Ultimately, you are the judge. Your nose and palate are the only voice that you should trust.
A Sidenote On Tasting Notes
If you are interested in learning more about wine, it really helps to write down your impressions — they don’t even have to be complete sentences, and they shouldn’t even be written down as infallible truths. (Because they aren’t. Infallible truth doesn’t exist in wine tasting).
Simply putting a few words to what you observe helps you make sense of the wine, and gives you a reference point to look back on later. Once I started doing this, I began to remember certain traits about certain wines, and that becomes enormously helpful with each time I went to buy wine. I guarantee it: take notes at wine tastings and your batting average on buying great wine will go up.
At the same time, take other people’s tasting notes with a grain of salt. Just because the winemaker confidently states “this wine displays notes of plum, cassis and tobacco,” what they really ought to be saying is “this wine reminds me of plums, cassis and tobacco.” Again, there is nothing infallible about these descriptors. And truthfully, that plummy note they pick up might taste more like cherry to you. Discrepancies like this happen all the time.
To take a deep dive on this subject, read my mangum opus on tasting notes and how broken they are in wine-writing.
Talk About it Differently
Another intimidating aspect of a wine tasting is the language of wine. Many of you would rather give a speech on the Spanish Inquisition to 100 people than be asked to describe a wine.

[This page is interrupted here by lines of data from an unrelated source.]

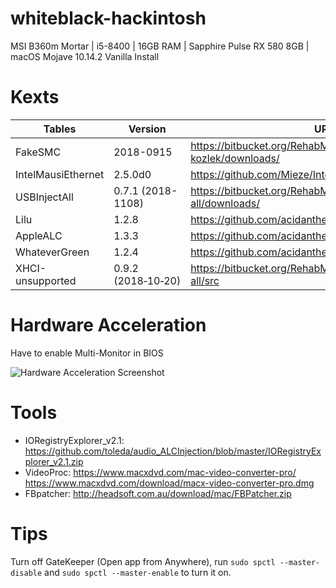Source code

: # whiteblack-hackintosh
MSI B360m Mortar | i5-8400 | 16GB RAM | Sapphire Pulse RX 580 8GB | macOS Mojave 10.14.2 Vanilla Install

# Kexts
| Tables                   | Version            | URL                                           |
| ------------------------ |------------------- | --------------------------------------------- |
| FakeSMC                  | 2018-0915          | <https://bitbucket.org/RehabMan/os-x-fakesmc-kozlek/downloads/> |
| IntelMausiEthernet       | 2.5.0d0            | <https://github.com/Mieze/IntelMausiEthernet> |
| USBInjectAll             | 0.7.1 (2018-1108)  | <https://bitbucket.org/RehabMan/os-x-usb-inject-all/downloads/> |
| Lilu                     | 1.2.8              | <https://github.com/acidanthera/Lilu/releases> |
| AppleALC                 | 1.3.3              | <https://github.com/acidanthera/AppleALC/releases> |
| WhateverGreen            | 1.2.4              | <https://github.com/acidanthera/WhateverGreen/releases> |
| XHCI-unsupported         | 0.9.2 (2018‑10‑20) | <https://bitbucket.org/RehabMan/os-x-usb-inject-all/src> |

# Hardware Acceleration

Have to enable Multi-Monitor in BIOS

![Hardware Acceleration Screenshot](https://i.imgur.com/oUJzwrj.png?1)

# Tools
- IORegistryExplorer_v2.1: https://github.com/toleda/audio_ALCInjection/blob/master/IORegistryExplorer_v2.1.zip
- VideoProc: https://www.macxdvd.com/mac-video-converter-pro/
https://www.macxdvd.com/download/macx-video-converter-pro.dmg
- FBpatcher: http://headsoft.com.au/download/mac/FBPatcher.zip

# Tips

Turn off GateKeeper (Open app from Anywhere), run `sudo spctl --master-disable` and `sudo spctl --master-enable` to turn it on.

So change the conversation. Ask questions about the vineyards where the grapes come from. Ask about any family history with the estate. Questions like these help build your sense of connection to the wine, and enhance your knowledge of what you like and don’t like.
And if you are tasting wine at a friends house, dodge the question by describing what kind of occasion or meal the wine might go well with. Again, rituals, impressions and sensory experiences with wine are personal. The context of wine is much more open, universal and less intimidating for everyone. Besides: without context, wine would simply be just fermented grape juice.